Cobbler Creek Recreation Park is an oasis of calm in the suburbs. The park conserves some of Adelaide’s rare woodland and grassland habitats, and is also one of Adelaide’s popular mountain biking spots.

Tag your Instagram pics with #cobblercreekrecreationpark to see them displayed on this page.

About

Nestled between Golden Grove and Salisbury, this park is a fantastic introduction to the bush, a peaceful place to unwind from city life, a popular destination for walkers, and an adventure for budding mountain bike riders.

Is mountain biking your thing? These purpose-built trails are perfect for beginner and intermediate riders, with a couple of sections that will give even the most experienced of riders a thrill. You can even take the kids for a pedal on the ‘pump track’ while you show of your skills on the bike jumps.

Get your friends and family together for a BBQ picnic and let the kids explore the Kites and Kestrels adventure playground. This exiting playground includes a flying fox and climbing structures inspired by tree-top raptor nests!

If you’re looking for a more tranquil escape, the trails take you through peaceful River Red Gum lined creeks, woodlands echoing with bird calls, and ridge tops with views across the Adelaide plains.

Opening hours

This park is open seven days a week from sunrise to sunset (except Christmas Day).

It is recommended that you visit during daylight hours. The car park off Bridge Road and Smith Road is open from sunrise to sunset.

This park is closed on days of Catastrophic Fire Danger and may be closed on days of Extreme Fire Danger.

Listen to the local area radio station for the latest updates and information on fire safety. 

Contact details

Natural Resource Centre - Gawler

Phone: (+61 8) 8523 7700
Email: DEWNR.AMLRGawlerOffice@sa.gov.au

When to visit

Cobbler Creek has something to offer almost all year round. In the autumn, the pink and white garland lilies bloom across the park, while in spring and winter the park’s native grasses flourish and you should see lots of wildlife.

Riding and walking is perfect at any time when the trails are dry, but please take care in extreme conditions like heat or rain.
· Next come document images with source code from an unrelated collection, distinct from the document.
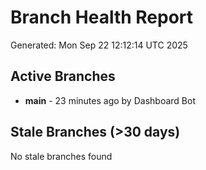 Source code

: # Branch Health Report
Generated: Mon Sep 22 12:12:14 UTC 2025

## Active Branches
- **main** - 23 minutes ago by Dashboard Bot

## Stale Branches (>30 days)
No stale branches found
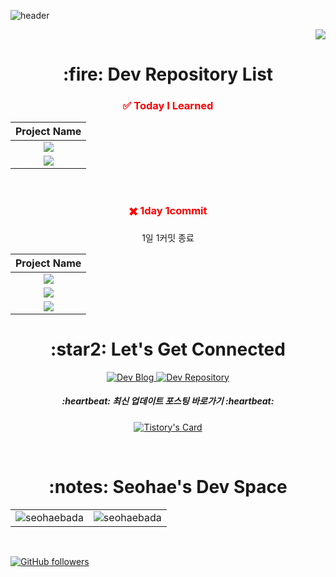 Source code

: ![header](https://capsule-render.vercel.app/api?type=soft&color=31A8FF&height=150&section=header&text=seohae&fontSize=70&animation=twinkling)

<p align="right">
  <a href="https://hits.seeyoufarm.com"><img src="https://hits.seeyoufarm.com/api/count/incr/badge.svg?url=https%3A%2F%2Fgithub.com%2Fseohaebada&count_bg=%23ED6DA3&title_bg=%2386757E&icon=github.svg&icon_color=%23E1DEDE&title=hits&edge_flat=false"/></a>
</p>

<div align="center">
<h1 align="center">:fire: Dev Repository List</h1>

<h3 align="center" style="color:red;">✅ Today I Learned </h3>

| Project Name |
| :---:        |
| [<img src="https://img.shields.io/badge/Wiki-E34F26?style=for-the-badge&logoColor=white"/>](https://github.com/seohaebada/Wiki) |
| [<img src="https://img.shields.io/badge/사이드 프로젝트-E34F26?style=for-the-badge&logoColor=white"/>](https://github.com/seohaebada/everydayProject) |

<br />

<h3 align="center" style="color:red;">✖️ 1day 1commit </h3>
<p>1일 1커밋 종료</p>

| Project Name |
| :---:        |
| [<img src="https://img.shields.io/badge/2017년-41454A?style=for-the-badge&logoColor=white"/>](https://github.com/seohaebada/2017old) |
| [<img src="https://img.shields.io/badge/2021년 7월 ~ 2022년-41454A?style=for-the-badge&logoColor=white"/>](https://github.com/seohaebada/2021to2022) |
| [<img src="https://img.shields.io/badge/2023-0085CA?style=for-the-badge&logoColor=white"/>](https://github.com/seohaebada/2023) |

<h1 align="center">:star2: Let's Get Connected</h1>

  <a href="https://devfunny.tistory.com/">
    <img alt=" Dev Blog" src="https://img.shields.io/badge/Dev Blog-7289DA?style=for-the-badge&logo=Dev Blog&logoColor=white">
  </a>
  <a href="https://github.com/seohaebada?tab=repositories" target="_blank">
    <img alt="Dev Repository" src="https://img.shields.io/badge/Dev Repository%20-%230077B5.svg?&style=for-the-badge&logo=Dev Repository&logoColor=white" />
  </a>  
  </span>
  
  <h5 align="center">:heartbeat: 최신 업데이트 포스팅 바로가기 :heartbeat:</h5>
  
  [![Tistory's Card](https://github-readme-tistory-card.vercel.app/api?name=devfunny)](https://devfunny.tistory.com)

<br />

  <span>
    <h1>:notes: Seohae's Dev Space</h1>
    <table>
      <tr>
        <td>
          <img src="https://github-readme-stats.vercel.app/api?username=seohaebada&include_all_commits=true&count_private=true&show_icons=true&line_height=20&title_color=7A7ADB&icon_color=2234AE&text_color=D3D3D3&bg_color=0,000000,130F40" alt="seohaebada" />
        <td>
          <img align="center" src="https://github-readme-streak-stats.herokuapp.com/?user=seohaebada&theme=dark" alt="seohaebada" />
        </td>
      </tr>
    </table>
</div>

<br />

<div align="left">
  
[![GitHub followers](https://img.shields.io/github/followers/seohaebada.svg?style=social&label=Follow)](https://github.com/seohaebada?tab=followers)
  
</div>
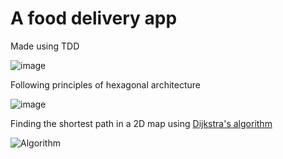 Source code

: # A food delivery app

Made using TDD

![image](https://user-images.githubusercontent.com/64210341/168487528-5fdb4322-bc82-4195-9a7d-a60c14685b34.png)

Following principles of hexagonal architecture

![image](https://user-images.githubusercontent.com/64210341/168487484-2afa41e4-f7e9-4b04-9b6b-01eb2fe77f29.png)

Finding the shortest path in a 2D map using [Dijkstra's algorithm](https://en.wikipedia.org/wiki/Dijkstra%27s_algorithm)

![Algorithm](https://en.wikipedia.org/wiki/Dijkstra%27s_algorithm#/media/File:Dijkstras_progress_animation.gif)
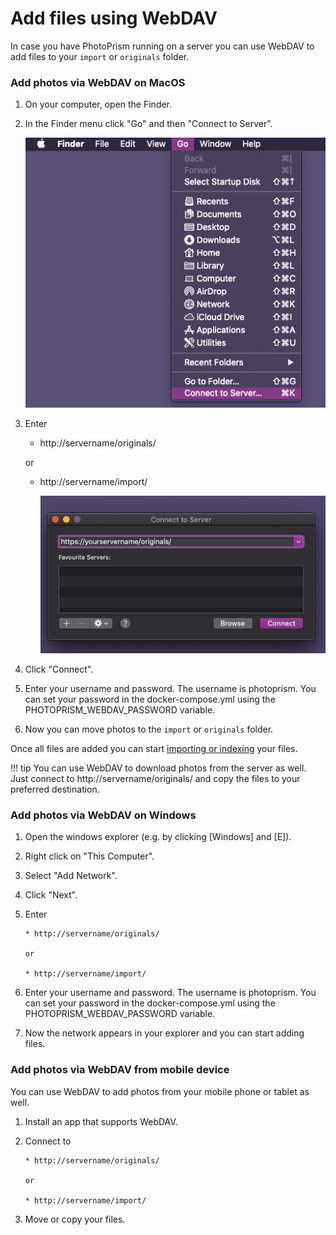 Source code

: # Add files using WebDAV #
In case you have PhotoPrism running on a server you can use WebDAV to add files to your `import` or `originals` folder.

### Add photos via WebDAV on MacOS ###
1. On your computer, open the Finder.
2. In the Finder menu click "Go" and then "Connect to Server". 

      ![Screenshot](img/webdav-1.png)

3. Enter 

    * http://servername/originals/

    or 

    * http://servername/import/

      ![Screenshot](img/webdav-2.png)

4. Click "Connect".

5. Enter your username and password. The username is photoprism. You can set your password in the docker-compose.yml using the PHOTOPRISM_WEBDAV_PASSWORD variable.

6. Now you can move photos to the `import` or `originals` folder.

Once all files are added you can start [importing or indexing](import-vs-index.md) your files.

!!! tip 
    You can use WebDAV to download photos from the server as well. 
    Just connect to http://servername/originals/ and copy the files to your preferred destination.

### Add photos via WebDAV on Windows ###
1. Open the windows explorer (e.g. by clicking [Windows] and [E]).
2. Right click on "This Computer".
3. Select "Add Network".
4. Click "Next".
5. Enter 
   
       * http://servername/originals/
   
       or 
   
       * http://servername/import/
       
6. Enter your username and password. The username is photoprism. You can set your password in the docker-compose.yml using the PHOTOPRISM_WEBDAV_PASSWORD variable.
7. Now the network appears in your explorer and you can start adding files.


### Add photos via WebDAV from mobile device ###
You can use WebDAV to add photos from your mobile phone or tablet as well.

1. Install an app that supports WebDAV.
2. Connect to 
      
       * http://servername/originals/
   
       or 
   
       * http://servername/import/
       
3. Move or copy your files.
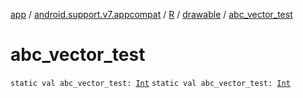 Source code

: [app](../../../index.md) / [android.support.v7.appcompat](../../index.md) / [R](../index.md) / [drawable](index.md) / [abc_vector_test](./abc_vector_test.md)

# abc_vector_test

`static val abc_vector_test: `[`Int`](https://kotlinlang.org/api/latest/jvm/stdlib/kotlin/-int/index.html)
`static val abc_vector_test: `[`Int`](https://kotlinlang.org/api/latest/jvm/stdlib/kotlin/-int/index.html) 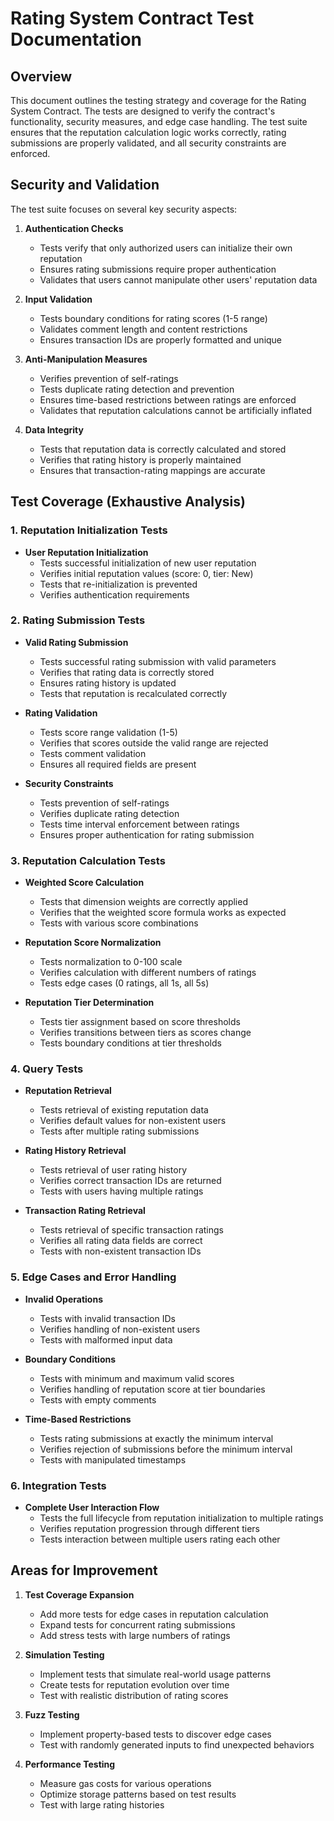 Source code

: # Rating System Contract Test Documentation

## Overview

This document outlines the testing strategy and coverage for the Rating System Contract. The tests are designed to verify the contract's functionality, security measures, and edge case handling. The test suite ensures that the reputation calculation logic works correctly, rating submissions are properly validated, and all security constraints are enforced.

## Security and Validation

The test suite focuses on several key security aspects:

1. **Authentication Checks**

   - Tests verify that only authorized users can initialize their own reputation
   - Ensures rating submissions require proper authentication
   - Validates that users cannot manipulate other users' reputation data

2. **Input Validation**

   - Tests boundary conditions for rating scores (1-5 range)
   - Validates comment length and content restrictions
   - Ensures transaction IDs are properly formatted and unique

3. **Anti-Manipulation Measures**

   - Verifies prevention of self-ratings
   - Tests duplicate rating detection and prevention
   - Ensures time-based restrictions between ratings are enforced
   - Validates that reputation calculations cannot be artificially inflated

4. **Data Integrity**
   - Tests that reputation data is correctly calculated and stored
   - Verifies that rating history is properly maintained
   - Ensures that transaction-rating mappings are accurate

## Test Coverage (Exhaustive Analysis)

### 1. Reputation Initialization Tests

- **User Reputation Initialization**
  - Tests successful initialization of new user reputation
  - Verifies initial reputation values (score: 0, tier: New)
  - Tests that re-initialization is prevented
  - Verifies authentication requirements

### 2. Rating Submission Tests

- **Valid Rating Submission**

  - Tests successful rating submission with valid parameters
  - Verifies that rating data is correctly stored
  - Ensures rating history is updated
  - Tests that reputation is recalculated correctly

- **Rating Validation**

  - Tests score range validation (1-5)
  - Verifies that scores outside the valid range are rejected
  - Tests comment validation
  - Ensures all required fields are present

- **Security Constraints**
  - Tests prevention of self-ratings
  - Verifies duplicate rating detection
  - Tests time interval enforcement between ratings
  - Ensures proper authentication for rating submission

### 3. Reputation Calculation Tests

- **Weighted Score Calculation**

  - Tests that dimension weights are correctly applied
  - Verifies that the weighted score formula works as expected
  - Tests with various score combinations

- **Reputation Score Normalization**

  - Tests normalization to 0-100 scale
  - Verifies calculation with different numbers of ratings
  - Tests edge cases (0 ratings, all 1s, all 5s)

- **Reputation Tier Determination**
  - Tests tier assignment based on score thresholds
  - Verifies transitions between tiers as scores change
  - Tests boundary conditions at tier thresholds

### 4. Query Tests

- **Reputation Retrieval**

  - Tests retrieval of existing reputation data
  - Verifies default values for non-existent users
  - Tests after multiple rating submissions

- **Rating History Retrieval**

  - Tests retrieval of user rating history
  - Verifies correct transaction IDs are returned
  - Tests with users having multiple ratings

- **Transaction Rating Retrieval**
  - Tests retrieval of specific transaction ratings
  - Verifies all rating data fields are correct
  - Tests with non-existent transaction IDs

### 5. Edge Cases and Error Handling

- **Invalid Operations**

  - Tests with invalid transaction IDs
  - Verifies handling of non-existent users
  - Tests with malformed input data

- **Boundary Conditions**

  - Tests with minimum and maximum valid scores
  - Verifies handling of reputation score at tier boundaries
  - Tests with empty comments

- **Time-Based Restrictions**
  - Tests rating submissions at exactly the minimum interval
  - Verifies rejection of submissions before the minimum interval
  - Tests with manipulated timestamps

### 6. Integration Tests

- **Complete User Interaction Flow**
  - Tests the full lifecycle from reputation initialization to multiple ratings
  - Verifies reputation progression through different tiers
  - Tests interaction between multiple users rating each other

## Areas for Improvement

1. **Test Coverage Expansion**

   - Add more tests for edge cases in reputation calculation
   - Expand tests for concurrent rating submissions
   - Add stress tests with large numbers of ratings

2. **Simulation Testing**

   - Implement tests that simulate real-world usage patterns
   - Create tests for reputation evolution over time
   - Test with realistic distribution of rating scores

3. **Fuzz Testing**

   - Implement property-based tests to discover edge cases
   - Test with randomly generated inputs to find unexpected behaviors

4. **Performance Testing**
   - Measure gas costs for various operations
   - Optimize storage patterns based on test results
   - Test with large rating histories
In wet weather, there is a risk of flooding upstream of the Cobbler Creek dam at the western end of the park. 

Getting there

Cobbler Creek Recreation Park is just 19km north of Adelaide, between the suburbs of Salisbury and Golden Grove. The main entry and car park is at the corner of Bridge and Smith Roads, Salisbury East. Access to both sides of the park can be found either side of The Grove Way, but be mindful of traffic as you enter and leave.

If you're in your own vehicle, you can find this park on the map.

There is also public transport to this park from the Adelaide city centre. 

Pets in parks

You and your dog can enjoy this park provided you stay on the designated walking trails.

You must keep your dog on a lead and under your control at all times. Don't forget to bring your disposable 'doggie-doo' bag to clean up after your dog.

Pets are not permitted in other areas of the park.

Facilities

We’ve just finished spending $1m on new visitor facilities in the Smith and Bridge roads precinct of the park, including:

  • The exciting new Kites and Kestrels adventure playground, which has climbing structures that look like trees with raptors’ nests, sandpits, a flying fox and other great play equipment.
  • Shelters with seating and a barbecue, grassy areas for picnics and lots of shrubs and trees for shade (located near the main entrance off Bridge Road, Salisbury).
  • A new car park.
  • Public toilets and drinking fountains.
  • New tracks for bike riders, including a ‘pump track’ suitable for most skill levels and a jumps track with a range of features to cater for different skill levels.
  • There are various park benches scattered around the park where you can catch your breath, or simply take in the view.
  • Park maps

Find out more about exiting new developments in our parks.

Useful information

Pests and diseases

Coolatai grass is an aggressive and invasive weed that is present in the park. DEWNR and local councils are working to prevent the spread of this weed. You can help by checking and removing all seeds and mud from your clothing, bicycles and dogs prior to leaving the park. 

Traditional owners

This park, and surrounding hills is a significant place for the Kaurna people, who historically used this area in winter as makeshift Wardli (shelter). 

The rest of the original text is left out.